--- Activity ---
Write out exactly the lines below that run from the one containing "0. Given a smaller" through the one containing "you keep track ofthe median?", both included, with no other lines.
--- START ---
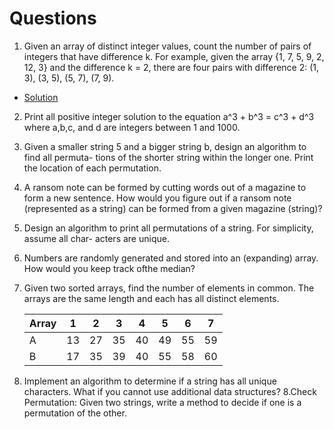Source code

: # Questions
1. Given an array of distinct integer values, count the number of pairs of integers that
have difference k. For example, given the array {1, 7, 5, 9, 2, 12, 3} and the difference
k = 2, there are four pairs with difference 2: (1, 3), (3, 5), (5, 7), (7, 9).
  * [Solution](code/1)
2. Print all positive integer solution to the equation a^3 + b^3 = c^3 + d^3 where a,b,c, and d are integers between 1 and 1000.
0. Given a smaller string 5 and a bigger string b, design an algorithm to find all permuta-
tions of the shorter string within the longer one. Print the location of each permutation.
3. A ransom note can be formed by cutting words out of a magazine to form a new
sentence. How would you figure out if a ransom note (represented as a string) can be formed
from a given magazine (string)?
4. Design an algorithm to print all permutations of a string. For simplicity, assume all char-
acters are unique.
5. Numbers are randomly generated and stored into an (expanding) array. How would
you keep track ofthe median?
6. Given two sorted arrays, find the number of elements in common. The arrays are the same length
and each has all distinct elements.

    | Array | 1  | 2  | 3  | 4  | 5  | 6  | 7  | 
    |-------|----|----|----|----|----|----|----|
    | A     | 13 | 27 | 35 | 40 | 49 | 55 | 59 |
    | B     | 17 | 35 | 39 | 40 | 55 | 58 | 60 |

7. Implement an algorithm to determine if a string has all unique characters.  What if you cannot use additional data structures?
8.Check Permutation: Given two strings, write a method to decide if one is a permutation of the
other.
--- END ---
--- Response ---
0. Given a smaller string 5 and a bigger string b, design an algorithm to find all permuta-
tions of the shorter string within the longer one. Print the location of each permutation.
3. A ransom note can be formed by cutting words out of a magazine to form a new
sentence. How would you figure out if a ransom note (represented as a string) can be formed
from a given magazine (string)?
4. Design an algorithm to print all permutations of a string. For simplicity, assume all char-
acters are unique.
5. Numbers are randomly generated and stored into an (expanding) array. How would
you keep track ofthe median?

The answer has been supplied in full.